◆ Material for this task ◆
►

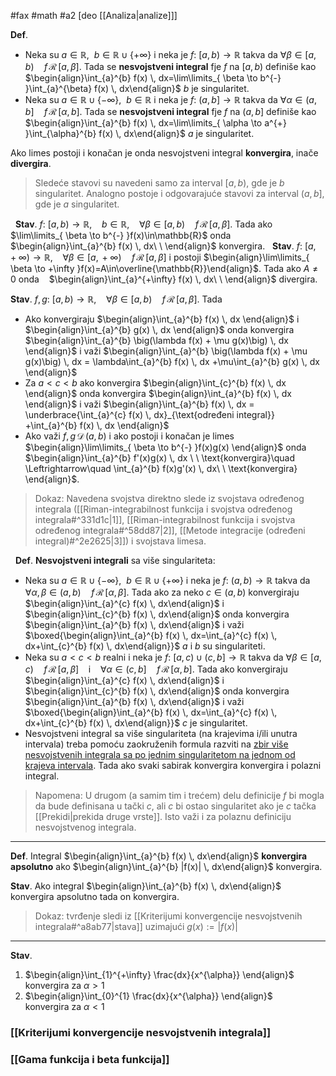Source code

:#fax #math #a2 [deo [[Analiza|analize]]]
$\:$

**Def**. 
- Neka su $a\in\mathbb{R},\ \ b\in\mathbb{R}\cup\{+\infty\}$ i neka je $f:\ [a,\,b)\to\mathbb{R}$ takva da $\forall \beta\in[a,\,b)\quad f\,\mathcal{R}\,[a,\,\beta]$. Tada se  **nesvojstveni integral** fje $f$ na $[a,\,b)$ definiše kao
$\begin{align}\int_{a}^{b} f(x) \, dx=\lim\limits_{ \beta \to b^{-} }\int_{a}^{\beta} f(x) \, dx\end{align}$
$b$ je singularitet.
$\:$
- Neka su $a\in\mathbb{R}\cup\{-\infty\},\ \ b\in\mathbb{R}$ i neka je $f:\ (a,\,b]\to\mathbb{R}$ takva da $\forall \alpha\in(a,\,b]\quad f\,\mathcal{R}\,[\alpha,\,b]$. Tada se  **nesvojstveni integral** fje $f$ na $(a,\,b]$ definiše kao
$\begin{align}\int_{a}^{b} f(x) \, dx=\lim\limits_{ \alpha \to a^{+} }\int_{\alpha}^{b} f(x) \, dx\end{align}$
$a$ je singularitet.

Ako limes postoji i konačan je onda nesvojstveni integral **konvergira**, inače **divergira**.
$\:$

>Sledeće stavovi su navedeni samo za interval $[a,\,b)$, gde je $b$ singularitet. Analogno postoje i odgovarajuće stavovi za interval $(a,\,b]$, gde je $a$ singularitet.

$\:$
**Stav**. $f:\ [a,\,b)\to\mathbb{R}$, $\ \:$ $b\in\mathbb{R}$, $\ \:$ $\forall \beta\in [a,\,b)\quad f\,\mathcal{R}\,[a,\,\beta]$. Tada 
ako $\lim\limits_{ \beta \to b^{-} }f(x)\in\mathbb{R}$ onda $\begin{align}\int_{a}^{b} f(x) \, dx\ \ \end{align}$ konvergira.
$\:$
**Stav**. $f:\ [a,\,+\infty)\to\mathbb{R}$, $\ \:$ $\forall \beta\in [a,\,+\infty)\quad f\,\mathcal{R}\,[a,\,\beta]$ i postoji $\begin{align}\lim\limits_{ \beta \to +\infty }f(x)=A\in\overline{\mathbb{R}}\end{align}$.
Tada ako $A\ne0$ onda $\ \:$ $\begin{align}\int_{a}^{+\infty} f(x) \, dx\ \ \end{align}$ divergira.
$\:$

**Stav**.  $f,\,g:\ [a,\,b)\to\mathbb{R}$, $\ \:$ $\forall \beta\in [a,\,b)\quad f\,\mathcal{R}\,[a,\,\beta]$. Tada
- Ako konvergiraju $\begin{align}\int_{a}^{b} f(x) \, dx \end{align}$ i $\begin{align}\int_{a}^{b} g(x) \, dx \end{align}$ onda konvergira $\begin{align}\int_{a}^{b} \big(\lambda f(x) + \mu g(x)\big) \, dx \end{align}$
i važi $\begin{align}\int_{a}^{b} \big(\lambda f(x) + \mu g(x)\big) \, dx = \lambda\int_{a}^{b} f(x) \, dx +\mu\int_{a}^{b} g(x) \, dx \end{align}$
$\:$
- Za $a<c<b$ ako konvergira $\begin{align}\int_{c}^{b} f(x) \, dx \end{align}$ onda konvergira $\begin{align}\int_{a}^{b} f(x) \, dx \end{align}$
i važi $\begin{align}\int_{a}^{b} f(x) \, dx = \underbrace{\int_{a}^{c} f(x) \, dx}_{\text{određeni integral}} +\int_{a}^{b} f(x) \, dx \end{align}$
$\:$
- Ako važi $f,\,g \,\mathcal{D}\,(a,\,b)$ i ako postoji i konačan je limes  $\begin{align}\lim\limits_{ \beta \to b^{-} }f(x)g(x) \end{align}$ onda 
 $\begin{align}\int_{a}^{b} f'(x)g(x) \, dx \ \ \text{konvergira}\quad \Leftrightarrow\quad \int_{a}^{b} f(x)g'(x) \, dx\ \ \text{konvergira} \end{align}$.
 
 > Dokaz:
 > Navedena svojstva direktno slede iz svojstava određenog integrala ([[Riman-integrabilnost funkcija i svojstva određenog integrala#^331d1c|1]], [[Riman-integrabilnost funkcija i svojstva određenog integrala#^58dd87|2]], [[Metode integracije (određeni integral)#^2e2625|3]]) i svojstava limesa.

$\:$
 **Def**. **Nesvojstveni integrali** sa više singulariteta:
 - Neka su $a\in\mathbb{R}\cup\{-\infty\},\ \ b\in\mathbb{R}\cup\{+\infty\}$ i neka je $f:\ (a,\,b)\to\mathbb{R}$ takva da $\forall \alpha,\,\beta\in(a,\,b)\quad f\,\mathcal{R}\,[\alpha,\,\beta]$. Tada ako za neko $c\in(a,\,b)$ konvergiraju $\begin{align}\int_{a}^{c} f(x) \, dx\end{align}$ i $\begin{align}\int_{c}^{b} f(x) \, dx\end{align}$ onda konvergira   $\begin{align}\int_{a}^{b} f(x) \, dx\end{align}$
   i važi $\boxed{\begin{align}\int_{a}^{b} f(x) \, dx=\int_{a}^{c} f(x) \, dx+\int_{c}^{b} f(x) \, dx\end{align}}$
$a$ i $b$ su singulariteti.
$\:$
 - Neka su $a<c<b$ realni i neka je $f:\ [a,\,c)\cup(c,\,b]\to\mathbb{R}$ takva da $\forall \beta\in[a,\,c)\quad f\,\mathcal{R}\,[a,\,\beta]$ $\ \:$ i $\ \:$ $\forall \alpha\in(c,\,b]\quad f\,\mathcal{R}\,[\alpha,\,b]$. Tada ako  konvergiraju $\begin{align}\int_{a}^{c} f(x) \, dx\end{align}$ i $\begin{align}\int_{c}^{b} f(x) \, dx\end{align}$ onda konvergira   $\begin{align}\int_{a}^{b} f(x) \, dx\end{align}$
   i važi $\boxed{\begin{align}\int_{a}^{b} f(x) \, dx=\int_{a}^{c} f(x) \, dx+\int_{c}^{b} f(x) \, dx\end{align}}$
$c$ je singularitet.
$\:$
- Nesvojstveni integral sa više singulariteta (na krajevima i/ili unutra intervala) treba pomoću zaokruženih formula razviti na <u>zbir više nesvojstvenih integrala sa po jednim singularitetom na jednom od krajeva intervala</u>. Tada ako svaki sabirak konvergira konvergira i polazni integral.

> Napomena: U drugom (a samim tim i trećem) delu definicije $f$ bi mogla da bude definisana u tački $c$, ali $c$ bi ostao singularitet ako je $c$ tačka [[Prekidi|prekida druge vrste]]. Isto važi i za polaznu definiciju nesvojstvenog integrala.

___

**Def**. Integral $\begin{align}\int_{a}^{b} f(x) \, dx\end{align}$ **konvergira apsolutno** ako $\begin{align}\int_{a}^{b} |f(x)| \, dx\end{align}$ konvergira.

**Stav**. Ako integral $\begin{align}\int_{a}^{b} f(x) \, dx\end{align}$ konvergira apsolutno tada on konvergira.
> Dokaz: tvrđenje sledi iz [[Kriterijumi konvergencije nesvojstvenih integrala#^a8ab77|stava]] uzimajući $g(x):=|f(x)|$
___

**Stav**.
1. $\begin{align}\int_{1}^{+\infty}  \frac{dx}{x^{\alpha}} \end{align}$ $\ \:$ konvergira za $\alpha>1$
$\:$
2. $\begin{align}\int_{0}^{1}  \frac{dx}{x^{\alpha}} \end{align}$ $\ \:$ konvergira za $\alpha<1$
$\:$
### [[Kriterijumi konvergencije nesvojstvenih integrala]]
### [[Gama funkcija i beta funkcija]]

◄

What is the number of lines in the listing that hold the word "definiše"? Say only that number.

◆ Your solution ◆
2